Moa are one of the best studied prehistoric extinct groups of animals, and the plants that were consumed by these two species in particular are known in relatively high detail based on gizzard content and coprolite analyses. Moreover, we had recently assembled a large database (>2,800 records) of observed interactions between South Island birds and plants, which provided a framework for assessing the moa species.
Both moa species increased the number of plant families in the network (by 5.4% for South Island giant moa and 10.8% for upland moa), that is, they ate plants that no other birds have been recorded eating. And, because the plants eaten by the two moa species were slightly different, there was a small additional effect of resurrecting both species (giving a total increase of 11.7% plant families). These are relatively significant increases!
Most of the plants that were only eaten by moa were small shrubs and herbs, many of which had been identified from intact seeds preserved in moa coprolites, suggesting these plant taxa may particularly benefit from the resurrection of moa for dispersal.

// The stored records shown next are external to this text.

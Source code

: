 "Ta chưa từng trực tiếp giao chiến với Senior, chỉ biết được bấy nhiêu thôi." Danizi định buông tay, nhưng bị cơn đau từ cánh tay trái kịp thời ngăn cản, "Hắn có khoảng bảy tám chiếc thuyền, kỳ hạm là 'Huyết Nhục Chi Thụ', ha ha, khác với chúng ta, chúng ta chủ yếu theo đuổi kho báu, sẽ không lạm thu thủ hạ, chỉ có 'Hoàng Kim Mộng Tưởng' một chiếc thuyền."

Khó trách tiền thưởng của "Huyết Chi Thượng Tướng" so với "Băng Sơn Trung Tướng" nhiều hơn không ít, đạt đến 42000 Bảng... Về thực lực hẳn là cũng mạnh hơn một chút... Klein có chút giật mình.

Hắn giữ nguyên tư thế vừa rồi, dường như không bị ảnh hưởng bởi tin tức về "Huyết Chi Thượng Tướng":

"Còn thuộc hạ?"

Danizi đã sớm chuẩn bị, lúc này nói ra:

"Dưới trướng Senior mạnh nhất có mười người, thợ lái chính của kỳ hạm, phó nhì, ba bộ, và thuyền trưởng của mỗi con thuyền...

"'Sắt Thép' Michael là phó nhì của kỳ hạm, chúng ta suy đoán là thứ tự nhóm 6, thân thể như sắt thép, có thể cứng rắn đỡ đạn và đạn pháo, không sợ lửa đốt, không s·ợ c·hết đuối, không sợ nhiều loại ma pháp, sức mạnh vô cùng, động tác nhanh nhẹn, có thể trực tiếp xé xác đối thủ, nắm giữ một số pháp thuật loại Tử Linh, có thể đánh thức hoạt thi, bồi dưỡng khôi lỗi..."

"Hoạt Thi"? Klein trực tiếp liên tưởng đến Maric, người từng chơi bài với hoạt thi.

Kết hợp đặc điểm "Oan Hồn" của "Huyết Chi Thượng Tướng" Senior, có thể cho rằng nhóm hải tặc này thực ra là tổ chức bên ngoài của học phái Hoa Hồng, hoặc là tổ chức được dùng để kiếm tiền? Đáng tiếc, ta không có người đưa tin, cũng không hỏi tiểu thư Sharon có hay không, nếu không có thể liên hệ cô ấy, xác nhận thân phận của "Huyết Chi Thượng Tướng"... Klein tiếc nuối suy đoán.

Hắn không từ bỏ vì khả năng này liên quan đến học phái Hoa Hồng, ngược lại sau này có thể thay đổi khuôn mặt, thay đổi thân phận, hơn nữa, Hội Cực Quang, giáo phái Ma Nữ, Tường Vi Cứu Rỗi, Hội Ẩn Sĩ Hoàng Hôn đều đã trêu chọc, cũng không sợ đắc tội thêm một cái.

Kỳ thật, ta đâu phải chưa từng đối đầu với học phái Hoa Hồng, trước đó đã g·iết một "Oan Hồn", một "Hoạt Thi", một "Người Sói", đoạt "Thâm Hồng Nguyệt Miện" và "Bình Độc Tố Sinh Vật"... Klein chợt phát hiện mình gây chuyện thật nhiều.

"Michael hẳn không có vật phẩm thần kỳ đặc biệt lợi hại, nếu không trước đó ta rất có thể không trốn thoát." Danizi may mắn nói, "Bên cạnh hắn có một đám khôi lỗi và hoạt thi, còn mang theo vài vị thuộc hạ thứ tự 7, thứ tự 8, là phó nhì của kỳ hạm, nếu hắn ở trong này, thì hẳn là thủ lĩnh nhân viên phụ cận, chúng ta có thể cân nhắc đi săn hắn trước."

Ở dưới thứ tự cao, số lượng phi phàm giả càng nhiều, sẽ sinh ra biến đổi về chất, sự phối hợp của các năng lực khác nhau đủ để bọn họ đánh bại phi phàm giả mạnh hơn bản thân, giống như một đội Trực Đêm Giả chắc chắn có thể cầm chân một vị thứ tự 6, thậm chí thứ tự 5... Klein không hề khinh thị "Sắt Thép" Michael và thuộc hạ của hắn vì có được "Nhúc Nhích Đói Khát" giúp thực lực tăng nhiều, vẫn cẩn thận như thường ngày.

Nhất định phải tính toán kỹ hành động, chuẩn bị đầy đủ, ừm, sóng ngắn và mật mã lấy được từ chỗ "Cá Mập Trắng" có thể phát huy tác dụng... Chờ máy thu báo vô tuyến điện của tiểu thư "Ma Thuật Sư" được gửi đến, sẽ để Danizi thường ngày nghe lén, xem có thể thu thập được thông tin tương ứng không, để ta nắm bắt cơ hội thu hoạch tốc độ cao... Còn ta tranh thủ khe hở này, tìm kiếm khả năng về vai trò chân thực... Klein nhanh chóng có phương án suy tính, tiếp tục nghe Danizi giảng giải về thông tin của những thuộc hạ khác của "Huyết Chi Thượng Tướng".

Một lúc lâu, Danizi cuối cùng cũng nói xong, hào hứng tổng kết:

However, if resurrected, moa would be introduced to habitats now compositionally different to those of the past. New Zealand now has >2400 naturalized exotic plant species, and it is interesting to consider whether moa might be effective and novel dispersers for any pest plant species and facilitate further spread? Clearly palaeoecology cannot provide all the answers!
What about ‘internal ecosystems’?
It’s not only the interactions between a resurrected species and its external ecosystem (e.g. habitat, food) that need to be considered, but also its internal ecosystem (e.g. parasites and microbes). A staggeringly high proportion of cells in animal bodies belong to these organisms, and large body of research is now demonstrating how important these are for aspects of health and digestion. Details of these can be challenging to obtain for extinct species, but oral microbiomes of extinct mammals have been reconstructed from DNA preserved in dental calculus, and traces of gut microbiomes are preserved within coprolites. External parasites have been recovered from the remains of extinct animals, and gut parasite communities have been reconstructed from microscopic and DNA analyses of coprolites. However, parasites often exhibit host-specificity, and this may prove a barrier to restoring parasite communities in resurrected species.
Internal ecosystems are particularly relevant considering the most likely path to de-extinction, i.e. the resurrection of selected traits in closely related species (rather than recreating an exact copy of an extinct species). By this method parasites are perhaps not so much of an issue, but certain microbiota may be. For example, an elephant provided with the key traits allowing it to survive in a cold steppe environment, with the aim of replacing woolly mammoth, would presumably retain a selection of elephant parasites. But, would an elephant’s gut microbiome allow it to digest the same vegetation as a mammoth’s did? The same can be said for certain moa species that ate high proportions of fibrous woody material. Their diets likely required a specialized gut microbiota that may not be able to be recreated in any other bird.
Where to from here?
Palaeoecological analyses provide a useful window into the ecology of extinct species, including aspects of habitat, diet, parasites and microbiota. Despite these unique insights, palaeoecological data can only ever provide an incomplete picture, and therefore could only complement, rather than replace, observational or experimental data on the resurrected organisms themselves.
Eventually, though, as technologies progress towards making de-extinction a reality, the insights gained through palaeoecological studies may play an important role in helping guide and inform the selection of suitable de-extinction candidates.